Female hormones in renal physiology. Salt sensitivity and regulation of epithelial proliferation

Autor: Sandra G. Vlachovsky, Daiana S. Sánchez, Luis A. Di Ciano, Elisabet M. Oddo, Pablo J. Azurmendi, Claudia Silberstein, Fernando R. Ibarra
Jazyk: angličtina
Rok vydání: 2020
Předmět:
Zdroj: Medicina (Buenos Aires), Vol 80, Iss 2, Pp 157-161 (2020)
ISSN: 1669-9106
0025-7680
Popis: Female sex hormones participate in the regulation of blood pressure and renal epithelial proliferation, effects not related to their reproductive function. About one-third of the world's population has abnormally high levels of blood pressure, hypertension, which is responsible for almost 50% of deaths from stroke and coronary heart disease. Salt sensitivity is a risk factor for cardiovascular morbidity and mortality and other diseases as well. We reported a model of salt sensitive hypertension in adult ovariectomized (oVx) Wistar rats. oVx rats are normotensive under normal salt intake (NS, 0.24% NaCl), but upon a high salt intake (HS, 1% NaCl) oVx rats developed a blood pressure profile of salt-sensitive hypertension.
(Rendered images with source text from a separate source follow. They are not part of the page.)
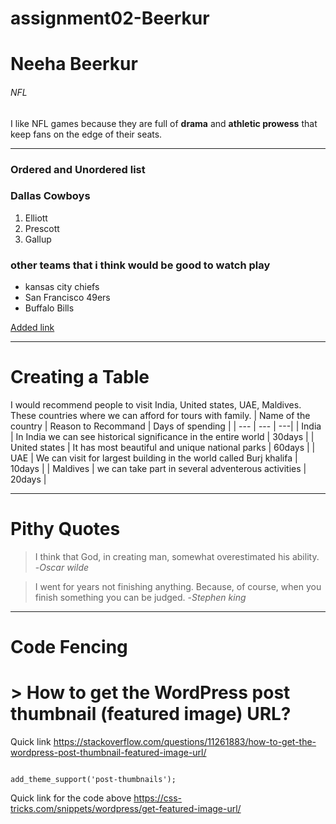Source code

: # assignment02-Beerkur
# Neeha Beerkur #
###### NFL ######
 I like NFL games because they are full of **drama** and **athletic prowess** that keep fans on the edge of their seats. 

 --- 

### Ordered and Unordered list
 ### Dallas Cowboys ###
 1. Elliott
 2. Prescott
 3. Gallup
 
 ### other teams that i think would be good to watch play
 * kansas city chiefs
 * San Francisco 49ers
 * Buffalo Bills

 [Added link](ABOUTME.md)

 ---

 # Creating a Table
 I would recommend people to visit India, United states, UAE, Maldives. These countries where we can afford for tours with family.
 | Name of the country | Reason to Recommand | Days of spending |
 | --- | --- | ---|
 | India | In India we can see historical significance in the entire world | 30days |
 | United states | It has most beautiful and unique national parks | 60days |
 | UAE | We can visit for largest building in the world called Burj khalifa | 10days |
 | Maldives | we can take part in several adventerous activities | 20days |

 ---

 # Pithy Quotes
 >I think that God, in creating man, somewhat overestimated his ability.   -*Oscar wilde*

 >I went for years not finishing anything. Because, of course, when you finish something you can be judged.   -*Stephen king*

 ---

 # Code Fencing

 # > How to get the WordPress post thumbnail (featured image) URL?

 Quick link <https://stackoverflow.com/questions/11261883/how-to-get-the-wordpress-post-thumbnail-featured-image-url/>

 ```

 add_theme_support('post-thumbnails'); 

 ```

 Quick link for the code above <https://css-tricks.com/snippets/wordpress/get-featured-image-url/>
 
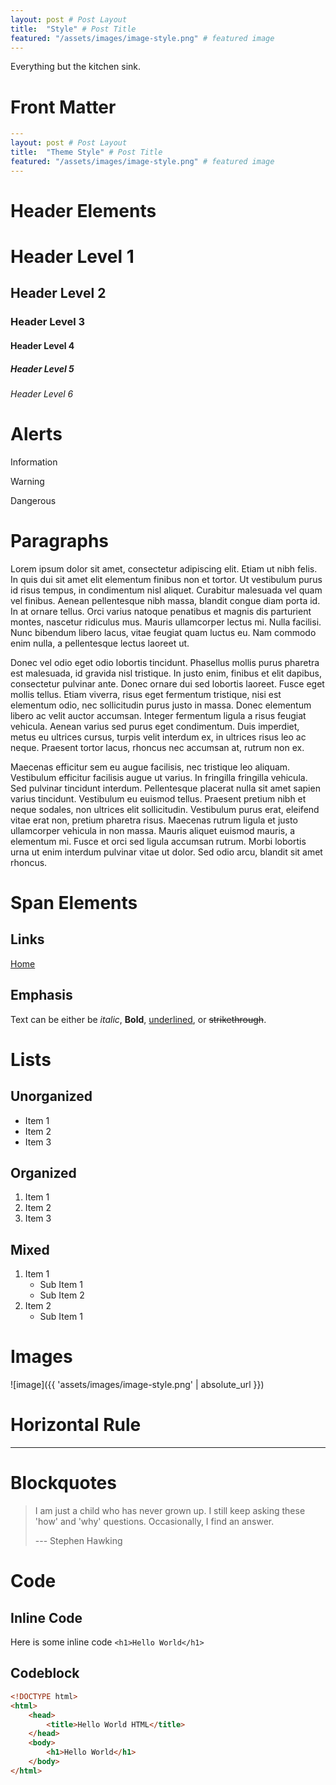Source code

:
 ```yaml
---
layout: post # Post Layout
title:  "Style" # Post Title
featured: "/assets/images/image-style.png" # featured image
---
```


Everything but the kitchen sink.

# Front Matter

```yml
---
layout: post # Post Layout
title:  "Theme Style" # Post Title
featured: "/assets/images/image-style.png" # featured image
---
```

# Header Elements

# Header Level 1
## Header Level 2
### Header Level 3
#### Header Level 4
##### Header Level 5
###### Header Level 6

# Alerts
<p class="info">Information</p>
<p class="warn">Warning</p>
<p class="danger">Dangerous</p>

# Paragraphs

Lorem ipsum dolor sit amet, consectetur adipiscing elit. Etiam ut nibh felis. In quis dui sit amet elit elementum finibus non et tortor. Ut vestibulum purus id risus tempus, in condimentum nisl aliquet. Curabitur malesuada vel quam vel finibus. Aenean pellentesque nibh massa, blandit congue diam porta id. In at ornare tellus. Orci varius natoque penatibus et magnis dis parturient montes, nascetur ridiculus mus. Mauris ullamcorper lectus mi. Nulla facilisi. Nunc bibendum libero lacus, vitae feugiat quam luctus eu. Nam commodo enim nulla, a pellentesque lectus laoreet ut.

Donec vel odio eget odio lobortis tincidunt. Phasellus mollis purus pharetra est malesuada, id gravida nisl tristique. In justo enim, finibus et elit dapibus, consectetur pulvinar ante. Donec ornare dui sed lobortis laoreet. Fusce eget mollis tellus. Etiam viverra, risus eget fermentum tristique, nisi est elementum odio, nec sollicitudin purus justo in massa. Donec elementum libero ac velit auctor accumsan. Integer fermentum ligula a risus feugiat vehicula. Aenean varius sed purus eget condimentum. Duis imperdiet, metus eu ultrices cursus, turpis velit interdum ex, in ultrices risus leo ac neque. Praesent tortor lacus, rhoncus nec accumsan at, rutrum non ex.

Maecenas efficitur sem eu augue facilisis, nec tristique leo aliquam. Vestibulum efficitur facilisis augue ut varius. In fringilla fringilla vehicula. Sed pulvinar tincidunt interdum. Pellentesque placerat nulla sit amet sapien varius tincidunt. Vestibulum eu euismod tellus. Praesent pretium nibh et neque sodales, non ultrices elit sollicitudin. Vestibulum purus erat, eleifend vitae erat non, pretium pharetra risus. Maecenas rutrum ligula et justo ullamcorper vehicula in non massa. Mauris aliquet euismod mauris, a elementum mi. Fusce et orci sed ligula accumsan rutrum. Morbi lobortis urna ut enim interdum pulvinar vitae ut dolor. Sed odio arcu, blandit sit amet rhoncus.

# Span Elements

## Links

[Home](/ "Home")

## Emphasis

Text can be either be *italic*, **Bold**, <u>underlined</u>, or ~~strikethrough~~.

# Lists

## Unorganized

- Item 1
- Item 2
- Item 3

## Organized

1. Item 1
2. Item 2
3. Item 3

## Mixed

1. Item 1
    - Sub Item 1
    - Sub Item 2
2. Item 2
    - Sub Item 1

# Images

![image]({{ 'assets/images/image-style.png' | absolute_url }})

# Horizontal Rule

---

# Blockquotes

> I am just a child who has never grown up. I still keep asking these 'how' and 'why' questions. Occasionally, I find an answer.
>
> --- Stephen Hawking

# Code

## Inline Code

Here is some inline code `<h1>Hello World</h1>`

## Codeblock

```html
<!DOCTYPE html>
<html>
    <head>
        <title>Hello World HTML</title>
    </head>
    <body>
        <h1>Hello World</h1>
    </body>
</html>
```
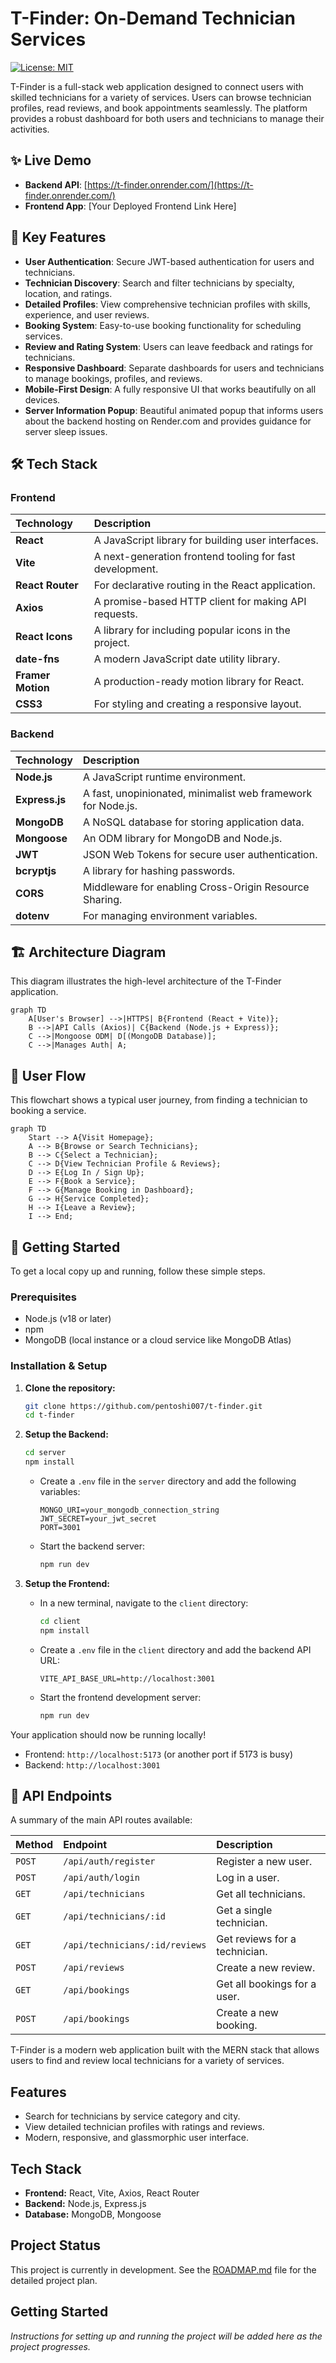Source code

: # T-Finder: On-Demand Technician Services

[![License: MIT](https://img.shields.io/badge/License-MIT-yellow.svg)](https://opensource.org/licenses/MIT)

T-Finder is a full-stack web application designed to connect users with skilled technicians for a variety of services. Users can browse technician profiles, read reviews, and book appointments seamlessly. The platform provides a robust dashboard for both users and technicians to manage their activities.

## ✨ Live Demo

- **Backend API**: [https://t-finder.onrender.com/](https://t-finder.onrender.com/)
- **Frontend App**: [Your Deployed Frontend Link Here]

## 🚀 Key Features

- **User Authentication**: Secure JWT-based authentication for users and technicians.
- **Technician Discovery**: Search and filter technicians by specialty, location, and ratings.
- **Detailed Profiles**: View comprehensive technician profiles with skills, experience, and user reviews.
- **Booking System**: Easy-to-use booking functionality for scheduling services.
- **Review and Rating System**: Users can leave feedback and ratings for technicians.
- **Responsive Dashboard**: Separate dashboards for users and technicians to manage bookings, profiles, and reviews.
- **Mobile-First Design**: A fully responsive UI that works beautifully on all devices.
- **Server Information Popup**: Beautiful animated popup that informs users about the backend hosting on Render.com and provides guidance for server sleep issues.

## 🛠️ Tech Stack

### Frontend

| Technology | Description |
| :--- | :--- |
| **React** | A JavaScript library for building user interfaces. |
| **Vite** | A next-generation frontend tooling for fast development. |
| **React Router** | For declarative routing in the React application. |
| **Axios** | A promise-based HTTP client for making API requests. |
| **React Icons** | A library for including popular icons in the project. |
| **date-fns** | A modern JavaScript date utility library. |
| **Framer Motion**| A production-ready motion library for React. |
| **CSS3** | For styling and creating a responsive layout. |

### Backend

| Technology | Description |
| :--- | :--- |
| **Node.js** | A JavaScript runtime environment. |
| **Express.js** | A fast, unopinionated, minimalist web framework for Node.js. |
| **MongoDB** | A NoSQL database for storing application data. |
| **Mongoose** | An ODM library for MongoDB and Node.js. |
| **JWT** | JSON Web Tokens for secure user authentication. |
| **bcryptjs** | A library for hashing passwords. |
| **CORS** | Middleware for enabling Cross-Origin Resource Sharing. |
| **dotenv** | For managing environment variables. |

## 🏗️ Architecture Diagram

This diagram illustrates the high-level architecture of the T-Finder application.

```mermaid
graph TD
    A[User's Browser] -->|HTTPS| B{Frontend (React + Vite)};
    B -->|API Calls (Axios)| C{Backend (Node.js + Express)};
    C -->|Mongoose ODM| D[(MongoDB Database)];
    C -->|Manages Auth| A;
```

## 🌊 User Flow

This flowchart shows a typical user journey, from finding a technician to booking a service.

```mermaid
graph TD
    Start --> A{Visit Homepage};
    A --> B{Browse or Search Technicians};
    B --> C{Select a Technician};
    C --> D{View Technician Profile & Reviews};
    D --> E{Log In / Sign Up};
    E --> F{Book a Service};
    F --> G{Manage Booking in Dashboard};
    G --> H{Service Completed};
    H --> I{Leave a Review};
    I --> End;
```

## 🏁 Getting Started

To get a local copy up and running, follow these simple steps.

### Prerequisites

- Node.js (v18 or later)
- npm
- MongoDB (local instance or a cloud service like MongoDB Atlas)

### Installation & Setup

1. **Clone the repository:**
   ```sh
   git clone https://github.com/pentoshi007/t-finder.git
   cd t-finder
   ```

2. **Setup the Backend:**
   ```sh
   cd server
   npm install
   ```
   - Create a `.env` file in the `server` directory and add the following variables:
     ```
     MONGO_URI=your_mongodb_connection_string
     JWT_SECRET=your_jwt_secret
     PORT=3001
     ```
   - Start the backend server:
     ```sh
     npm run dev
     ```

3. **Setup the Frontend:**
   - In a new terminal, navigate to the `client` directory:
     ```sh
     cd client
     npm install
     ```
   - Create a `.env` file in the `client` directory and add the backend API URL:
     ```
     VITE_API_BASE_URL=http://localhost:3001
     ```
   - Start the frontend development server:
     ```sh
     npm run dev
     ```

Your application should now be running locally!
- Frontend: `http://localhost:5173` (or another port if 5173 is busy)
- Backend: `http://localhost:3001`

## 📂 API Endpoints

A summary of the main API routes available:

| Method | Endpoint | Description |
| :--- | :--- | :--- |
| `POST` | `/api/auth/register` | Register a new user. |
| `POST` | `/api/auth/login` | Log in a user. |
| `GET` | `/api/technicians` | Get all technicians. |
| `GET` | `/api/technicians/:id` | Get a single technician. |
| `GET` | `/api/technicians/:id/reviews` | Get reviews for a technician. |
| `POST` | `/api/reviews` | Create a new review. |
| `GET` | `/api/bookings` | Get all bookings for a user. |
| `POST` | `/api/bookings` | Create a new booking. |

T-Finder is a modern web application built with the MERN stack that allows users to find and review local technicians for a variety of services.

## Features

- Search for technicians by service category and city.
- View detailed technician profiles with ratings and reviews.
- Modern, responsive, and glassmorphic user interface.

## Tech Stack

- **Frontend:** React, Vite, Axios, React Router
- **Backend:** Node.js, Express.js
- **Database:** MongoDB, Mongoose

## Project Status

This project is currently in development. See the [ROADMAP.md](ROADMAP.md) file for the detailed project plan.

## Getting Started

*Instructions for setting up and running the project will be added here as the project progresses.*
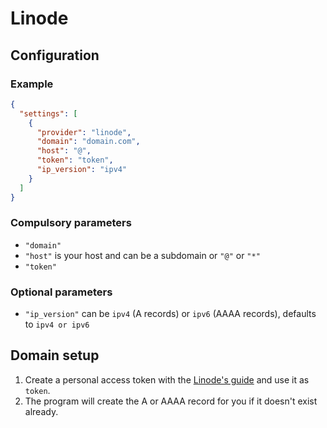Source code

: # Linode

## Configuration

### Example

```json
{
  "settings": [
    {
      "provider": "linode",
      "domain": "domain.com",
      "host": "@",
      "token": "token",
      "ip_version": "ipv4"
    }
  ]
}
```

### Compulsory parameters

- `"domain"`
- `"host"` is your host and can be a subdomain or `"@"` or `"*"`
- `"token"`

### Optional parameters

- `"ip_version"` can be `ipv4` (A records) or `ipv6` (AAAA records), defaults to `ipv4 or ipv6`

## Domain setup

1. Create a personal access token with the [Linode's guide](https://www.linode.com/docs/products/tools/cloud-manager/guides/cloud-api-keys) and use it as `token`.
1. The program will create the A or AAAA record for you if it doesn't exist already.
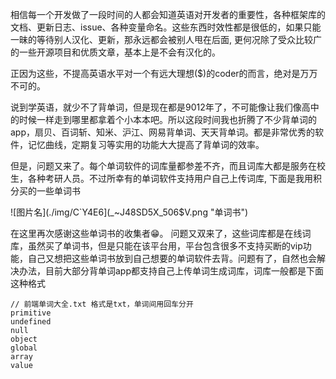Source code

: 相信每一个开发做了一段时间的人都会知道英语对开发者的重要性，各种框架库的文档、更新日志、issue、各种变量命名。这些东西时效性都是很低的，如果只能一昧的等待别人汉化、更新，那永远都会被别人甩在后面, 更何况除了受众比较广的一些开源项目和优质文章，基本上是不会有汉化的。

正因为这些，不提高英语水平对一个有远大理想($)的coder的而言，绝对是万万不可的。

说到学英语，就少不了背单词，但是现在都是9012年了，不可能像让我们像高中的时候一样走到哪里都拿着个小本本吧。所以这段时间我也折腾了不少背单词的app，扇贝、百词斩、知米、沪江、网易背单词、天天背单词。都是非常优秀的软件，记忆曲线，定期复习等实用的功能大大提高了背单词的效率。

但是，问题又来了。每个单词软件的词库量都参差不齐，而且词库大都是服务在校生，各种考研人员。不过所幸有的单词软件支持用户自己上传词库, 下面是我用积分买的一些单词书

![图片名](./img/C`Y4E6](_~J48SD5X_506$V.png "单词书")

在这里再次感谢这些单词书的收集者😁。
问题又双来了，这些词库都是在线词库，虽然买了单词书，但是只能在该平台用，平台包含很多不支持买断的vip功能，自己又想把这些单词书放到自己想要的单词软件去背。问题有了，自然也会解决办法，目前大部分背单词app都支持自己上传单词生成词库，词库一般都是下面这种格式

```
// 前端单词大全.txt 格式是txt，单词间用回车分开
primitive
undefined
null
object
global
array
value
```

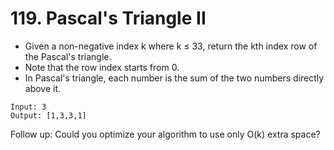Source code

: # 119. Pascal's Triangle II
* Given a non-negative index k where k ≤ 33, return the kth index row of the Pascal's triangle.
* Note that the row index starts from 0.
* In Pascal's triangle, each number is the sum of the two numbers directly above it.
```text
Input: 3
Output: [1,3,3,1]
```
Follow up:
Could you optimize your algorithm to use only O(k) extra space?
Our studies on kidney molecules related to sodium balance found that the circuit dopamine D1-like receptor, cytochrome P450 4A and Na+, K+-ATPase is altered by the absence of ovary hormones which is accompanied by a reduced ability to excrete sodium. In oVx rats HS intake also promotes changes in the expression of proteins related to sodium transport in peripheral blood mononuclear cells, mainly peripheral lymphocytes. Therefore, sodium transport is modified at several levels of normal physiology. Lately, we described that estradiol increases the rate of renal epithelial cell proliferation in primary cultures developed from human renal cortex. Thus, salt sensitivity, adaptive immunity, blood pressure and renal cell proliferation are complex biological responses regulated by female sex hormones.